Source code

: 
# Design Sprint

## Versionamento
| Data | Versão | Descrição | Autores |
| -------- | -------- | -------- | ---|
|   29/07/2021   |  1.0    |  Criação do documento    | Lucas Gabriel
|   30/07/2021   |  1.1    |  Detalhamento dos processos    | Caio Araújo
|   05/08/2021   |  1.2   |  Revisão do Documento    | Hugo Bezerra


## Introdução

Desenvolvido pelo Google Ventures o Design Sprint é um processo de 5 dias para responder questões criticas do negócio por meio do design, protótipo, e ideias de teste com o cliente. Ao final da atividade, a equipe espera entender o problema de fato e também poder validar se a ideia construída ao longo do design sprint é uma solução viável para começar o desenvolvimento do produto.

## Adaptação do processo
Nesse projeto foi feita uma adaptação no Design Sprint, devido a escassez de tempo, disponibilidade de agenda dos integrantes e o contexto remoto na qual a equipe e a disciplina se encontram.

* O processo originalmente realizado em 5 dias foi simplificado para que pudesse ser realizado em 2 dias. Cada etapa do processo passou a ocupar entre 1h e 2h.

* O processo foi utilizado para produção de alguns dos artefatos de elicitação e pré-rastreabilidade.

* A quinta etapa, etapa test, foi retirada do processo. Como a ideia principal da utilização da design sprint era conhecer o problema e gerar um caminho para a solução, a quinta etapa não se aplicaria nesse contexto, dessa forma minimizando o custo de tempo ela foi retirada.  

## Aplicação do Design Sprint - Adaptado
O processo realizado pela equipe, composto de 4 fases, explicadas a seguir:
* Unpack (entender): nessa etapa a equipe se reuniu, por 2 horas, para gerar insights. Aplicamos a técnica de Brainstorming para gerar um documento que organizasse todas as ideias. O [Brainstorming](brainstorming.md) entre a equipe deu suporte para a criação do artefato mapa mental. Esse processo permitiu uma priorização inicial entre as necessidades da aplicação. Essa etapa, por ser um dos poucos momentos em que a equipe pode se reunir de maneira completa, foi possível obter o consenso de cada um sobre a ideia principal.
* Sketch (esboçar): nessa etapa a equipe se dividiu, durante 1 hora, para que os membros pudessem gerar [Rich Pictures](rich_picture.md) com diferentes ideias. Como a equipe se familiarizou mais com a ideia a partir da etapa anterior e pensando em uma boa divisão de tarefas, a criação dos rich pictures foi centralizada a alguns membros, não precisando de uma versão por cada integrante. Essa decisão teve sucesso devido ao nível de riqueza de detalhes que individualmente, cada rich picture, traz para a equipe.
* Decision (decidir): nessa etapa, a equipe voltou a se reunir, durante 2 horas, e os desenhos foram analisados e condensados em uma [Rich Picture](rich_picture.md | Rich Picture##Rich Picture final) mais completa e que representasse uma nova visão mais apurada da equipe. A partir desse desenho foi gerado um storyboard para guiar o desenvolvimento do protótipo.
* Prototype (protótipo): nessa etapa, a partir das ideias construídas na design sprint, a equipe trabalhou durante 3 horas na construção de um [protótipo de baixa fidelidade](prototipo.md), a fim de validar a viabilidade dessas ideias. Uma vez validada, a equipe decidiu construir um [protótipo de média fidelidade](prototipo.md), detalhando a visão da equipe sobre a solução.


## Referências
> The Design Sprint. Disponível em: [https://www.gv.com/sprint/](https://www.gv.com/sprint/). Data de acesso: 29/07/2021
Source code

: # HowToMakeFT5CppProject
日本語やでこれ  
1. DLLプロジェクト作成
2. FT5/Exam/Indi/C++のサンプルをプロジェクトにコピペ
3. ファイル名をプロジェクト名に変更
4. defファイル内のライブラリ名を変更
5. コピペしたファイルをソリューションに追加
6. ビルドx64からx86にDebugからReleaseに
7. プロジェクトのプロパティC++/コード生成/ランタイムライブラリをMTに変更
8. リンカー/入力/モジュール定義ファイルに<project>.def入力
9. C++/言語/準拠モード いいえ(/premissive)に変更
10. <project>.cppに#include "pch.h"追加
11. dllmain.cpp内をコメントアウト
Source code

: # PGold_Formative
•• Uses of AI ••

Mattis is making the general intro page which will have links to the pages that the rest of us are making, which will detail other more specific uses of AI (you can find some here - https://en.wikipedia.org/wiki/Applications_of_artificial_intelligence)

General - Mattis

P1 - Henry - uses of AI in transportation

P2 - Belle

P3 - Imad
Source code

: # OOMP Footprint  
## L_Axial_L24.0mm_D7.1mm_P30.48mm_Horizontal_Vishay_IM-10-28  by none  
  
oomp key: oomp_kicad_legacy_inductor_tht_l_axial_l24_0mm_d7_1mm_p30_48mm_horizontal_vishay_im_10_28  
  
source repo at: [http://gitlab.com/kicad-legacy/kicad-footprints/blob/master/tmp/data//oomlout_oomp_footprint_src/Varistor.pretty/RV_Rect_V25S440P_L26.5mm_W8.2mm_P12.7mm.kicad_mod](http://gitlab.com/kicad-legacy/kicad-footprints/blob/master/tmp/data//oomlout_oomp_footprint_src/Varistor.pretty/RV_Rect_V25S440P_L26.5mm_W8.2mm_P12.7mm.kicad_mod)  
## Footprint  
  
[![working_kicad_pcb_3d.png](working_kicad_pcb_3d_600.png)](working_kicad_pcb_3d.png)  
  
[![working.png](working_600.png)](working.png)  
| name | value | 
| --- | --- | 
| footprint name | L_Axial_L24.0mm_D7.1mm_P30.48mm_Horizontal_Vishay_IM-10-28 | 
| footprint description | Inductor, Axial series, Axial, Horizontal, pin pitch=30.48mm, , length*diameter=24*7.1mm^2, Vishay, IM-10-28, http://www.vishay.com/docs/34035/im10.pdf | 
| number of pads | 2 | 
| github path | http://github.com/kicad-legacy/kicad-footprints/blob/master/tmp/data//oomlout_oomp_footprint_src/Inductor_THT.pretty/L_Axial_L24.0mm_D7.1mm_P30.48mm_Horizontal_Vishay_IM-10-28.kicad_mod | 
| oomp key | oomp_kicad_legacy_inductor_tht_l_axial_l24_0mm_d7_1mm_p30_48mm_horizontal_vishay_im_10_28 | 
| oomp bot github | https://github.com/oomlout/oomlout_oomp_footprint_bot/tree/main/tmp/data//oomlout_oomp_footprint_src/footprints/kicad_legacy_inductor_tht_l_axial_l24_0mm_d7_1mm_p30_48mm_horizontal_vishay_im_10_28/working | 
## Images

▶ Exercise:
A complete and exact transcription of the material is required.

▶ Result of this task:
Source code

: 
# Design Sprint

## Versionamento
| Data | Versão | Descrição | Autores |
| -------- | -------- | -------- | ---|
|   29/07/2021   |  1.0    |  Criação do documento    | Lucas Gabriel
|   30/07/2021   |  1.1    |  Detalhamento dos processos    | Caio Araújo
|   05/08/2021   |  1.2   |  Revisão do Documento    | Hugo Bezerra


## Introdução

Desenvolvido pelo Google Ventures o Design Sprint é um processo de 5 dias para responder questões criticas do negócio por meio do design, protótipo, e ideias de teste com o cliente. Ao final da atividade, a equipe espera entender o problema de fato e também poder validar se a ideia construída ao longo do design sprint é uma solução viável para começar o desenvolvimento do produto.

## Adaptação do processo
Nesse projeto foi feita uma adaptação no Design Sprint, devido a escassez de tempo, disponibilidade de agenda dos integrantes e o contexto remoto na qual a equipe e a disciplina se encontram.

* O processo originalmente realizado em 5 dias foi simplificado para que pudesse ser realizado em 2 dias. Cada etapa do processo passou a ocupar entre 1h e 2h.

* O processo foi utilizado para produção de alguns dos artefatos de elicitação e pré-rastreabilidade.

* A quinta etapa, etapa test, foi retirada do processo. Como a ideia principal da utilização da design sprint era conhecer o problema e gerar um caminho para a solução, a quinta etapa não se aplicaria nesse contexto, dessa forma minimizando o custo de tempo ela foi retirada.  

## Aplicação do Design Sprint - Adaptado
O processo realizado pela equipe, composto de 4 fases, explicadas a seguir:
* Unpack (entender): nessa etapa a equipe se reuniu, por 2 horas, para gerar insights. Aplicamos a técnica de Brainstorming para gerar um documento que organizasse todas as ideias. O [Brainstorming](brainstorming.md) entre a equipe deu suporte para a criação do artefato mapa mental. Esse processo permitiu uma priorização inicial entre as necessidades da aplicação. Essa etapa, por ser um dos poucos momentos em que a equipe pode se reunir de maneira completa, foi possível obter o consenso de cada um sobre a ideia principal.
* Sketch (esboçar): nessa etapa a equipe se dividiu, durante 1 hora, para que os membros pudessem gerar [Rich Pictures](rich_picture.md) com diferentes ideias. Como a equipe se familiarizou mais com a ideia a partir da etapa anterior e pensando em uma boa divisão de tarefas, a criação dos rich pictures foi centralizada a alguns membros, não precisando de uma versão por cada integrante. Essa decisão teve sucesso devido ao nível de riqueza de detalhes que individualmente, cada rich picture, traz para a equipe.
* Decision (decidir): nessa etapa, a equipe voltou a se reunir, durante 2 horas, e os desenhos foram analisados e condensados em uma [Rich Picture](rich_picture.md | Rich Picture##Rich Picture final) mais completa e que representasse uma nova visão mais apurada da equipe. A partir desse desenho foi gerado um storyboard para guiar o desenvolvimento do protótipo.
* Prototype (protótipo): nessa etapa, a partir das ideias construídas na design sprint, a equipe trabalhou durante 3 horas na construção de um [protótipo de baixa fidelidade](prototipo.md), a fim de validar a viabilidade dessas ideias. Uma vez validada, a equipe decidiu construir um [protótipo de média fidelidade](prototipo.md), detalhando a visão da equipe sobre a solução.


## Referências
> The Design Sprint. Disponível em: [https://www.gv.com/sprint/](https://www.gv.com/sprint/). Data de acesso: 29/07/2021
Source code

: # HowToMakeFT5CppProject
日本語やでこれ  
1. DLLプロジェクト作成
2. FT5/Exam/Indi/C++のサンプルをプロジェクトにコピペ
3. ファイル名をプロジェクト名に変更
4. defファイル内のライブラリ名を変更
5. コピペしたファイルをソリューションに追加
6. ビルドx64からx86にDebugからReleaseに
7. プロジェクトのプロパティC++/コード生成/ランタイムライブラリをMTに変更
8. リンカー/入力/モジュール定義ファイルに<project>.def入力
9. C++/言語/準拠モード いいえ(/premissive)に変更
10. <project>.cppに#include "pch.h"追加
11. dllmain.cpp内をコメントアウト
Source code

: # PGold_Formative
•• Uses of AI ••

Mattis is making the general intro page which will have links to the pages that the rest of us are making, which will detail other more specific uses of AI (you can find some here - https://en.wikipedia.org/wiki/Applications_of_artificial_intelligence)

General - Mattis

P1 - Henry - uses of AI in transportation

P2 - Belle

P3 - Imad
Source code

: # OOMP Footprint  
## L_Axial_L24.0mm_D7.1mm_P30.48mm_Horizontal_Vishay_IM-10-28  by none  
  
oomp key: oomp_kicad_legacy_inductor_tht_l_axial_l24_0mm_d7_1mm_p30_48mm_horizontal_vishay_im_10_28  
  
source repo at: [http://gitlab.com/kicad-legacy/kicad-footprints/blob/master/tmp/data//oomlout_oomp_footprint_src/Varistor.pretty/RV_Rect_V25S440P_L26.5mm_W8.2mm_P12.7mm.kicad_mod](http://gitlab.com/kicad-legacy/kicad-footprints/blob/master/tmp/data//oomlout_oomp_footprint_src/Varistor.pretty/RV_Rect_V25S440P_L26.5mm_W8.2mm_P12.7mm.kicad_mod)  
## Footprint  
  
[![working_kicad_pcb_3d.png](working_kicad_pcb_3d_600.png)](working_kicad_pcb_3d.png)  
  
[![working.png](working_600.png)](working.png)  
| name | value | 
| --- | --- | 
| footprint name | L_Axial_L24.0mm_D7.1mm_P30.48mm_Horizontal_Vishay_IM-10-28 | 
| footprint description | Inductor, Axial series, Axial, Horizontal, pin pitch=30.48mm, , length*diameter=24*7.1mm^2, Vishay, IM-10-28, http://www.vishay.com/docs/34035/im10.pdf | 
| number of pads | 2 | 
| github path | http://github.com/kicad-legacy/kicad-footprints/blob/master/tmp/data//oomlout_oomp_footprint_src/Inductor_THT.pretty/L_Axial_L24.0mm_D7.1mm_P30.48mm_Horizontal_Vishay_IM-10-28.kicad_mod | 
| oomp key | oomp_kicad_legacy_inductor_tht_l_axial_l24_0mm_d7_1mm_p30_48mm_horizontal_vishay_im_10_28 | 
| oomp bot github | https://github.com/oomlout/oomlout_oomp_footprint_bot/tree/main/tmp/data//oomlout_oomp_footprint_src/footprints/kicad_legacy_inductor_tht_l_axial_l24_0mm_d7_1mm_p30_48mm_horizontal_vishay_im_10_28/working | 
## Images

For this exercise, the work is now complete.